Sánchez tenía dos opciones, una mala (dimitir) y una buena: seguir y aprovechar toda la potencia política de la emoción acumulada esos días para lanzarse a un programa de reformas que, para empezar, modificase la ley orgánica del Poder Judicial y buscase la manera de poner coto a la financiación pública de medios dedicados a la infamia. Hubiera tenido a todo su partido y a sus socios aplaudiendo con las orejas. En vez de eso, anunció que sigue y poco más, sin concreción alguna. A lo sumo ha sugerido una reforma en el ámbito judicial, sin explicar en qué dirección ni en qué plazos. No se puede parar un país y salir al quinto día a decir que no se preocupen, que todo sigue igual. La oportunidad perdida fue de oro. El enfado ambiental, en todo el espectro parlamentario y mediático, es monumental.

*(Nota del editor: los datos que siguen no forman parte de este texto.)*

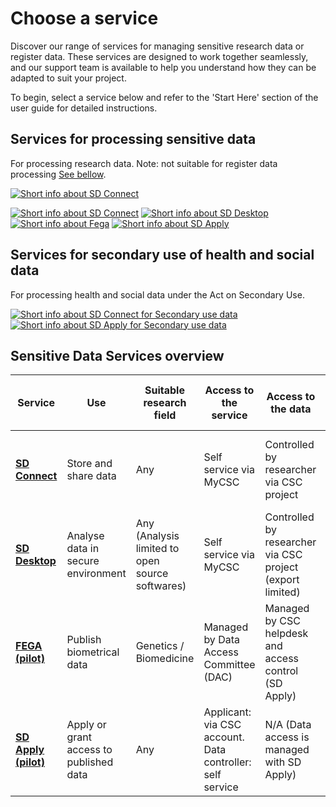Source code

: # Choose a service

Discover our range of services for managing sensitive research data or register data. These services are designed to work together seamlessly, and our support team is available to help you understand how they can be adapted to suit your project. 

To begin, select a service below and refer to the 'Start Here' section of the user guide for detailed instructions.

## Services for processing sensitive data
For processing research data. Note: not suitable for register data processing [See bellow](#services-for-secondary-use-of-health-and-social-data).

<a href="..sd_connect.md">
  <img
    alt="Short info about SD Connect"
    scr="./images/introduction/SD_ChooseService_SDConnect.svg"
    title="SD Connect"
    aria-description="Testitesti testinen.">
</a>

[![Short info about SD Connect](./images/introduction/SD_ChooseService_SDConnect.svg 'SD Connect')](sd_connect.md)
[![Short info about SD Desktop](./images/introduction/SD_ChooseService_SDDesktop.svg 'SD Desktop')](sd_desktop.md)
[![Short info about Fega](./images/introduction/SD_ChooseService_Fega.svg 'Fega')](federatedega.md)
[![Short info about SD Apply](./images/introduction/SD_ChooseService_SDApply.svg 'SD Apply')](sd-apply.md)

## Services for secondary use of health and social data
For processing health and social data under the Act on Secondary Use.

[![Short info about SD Connect for Secondary use data](./images/introduction/SD_ChooseService_SDDesktop2.svg 'SD Desktop for secondary use')](sd-desktop-audited.md)
[![Short info about SD Apply for Secondary use data](./images/introduction/SD_ChooseService_SDApply2.svg 'SD Apply for secondary use')](sd-apply.md)

## Sensitive Data Services overview

| Service | Use | Suitable research field | Access to the service | Access to the data | Graphic user interface available | Programming knowledge needed | Support |
|-|-|-|-|-|-|-|-|
| **[SD Connect](sd_connect.md)** | Store and share data | Any | Self service via MyCSC | Controlled by researcher via CSC project | Yes for files under 100GB | Generally no. Yes for files over 100BG | CSC service desk. Zoom sessions available |
| **[SD Desktop](sd_desktop.md)** | Analyse data in secure environment | Any (Analysis limited to open source softwares) | Self service via MyCSC | Controlled by researcher via CSC project (export limited) | Yes | Generally no. Yes for customisation via containers | CSC service desk. Zoom sessions available |
| **[FEGA (pilot)](federatedega.md)** | Publish biometrical data | Genetics / Biomedicine | Managed by Data Access Committee (DAC) | Managed by CSC helpdesk and access control (SD Apply) | Yes | No | CSC service desk. Zoom sessions available |
| **[SD Apply (pilot)](sd-apply.md)** | Apply or grant access to published data | Any | Applicant: via CSC account. Data controller: self service | N/A (Data access is managed with SD Apply) | Yes | No | CSC service desk. Zoom sessions available |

Con todo, una dimisión hubiera sido peor. Sánchez y el PSOE han descubierto que tienen un problema muy grave con el Poder Judicial y mediático que ayudaron a apuntalar durante muchos años. Son ellos los que se mueven hacia las tesis defendidas por los movimientos rupturistas en la llamada Transición. El PSOE ha visto que el candado con que ayudó a blindar el paso de la dictadura al régimen representativo hace medio siglo le constriñe ahora también a él. Verlo y no actuar no es una opción. Es hora abrir ese cerrojo.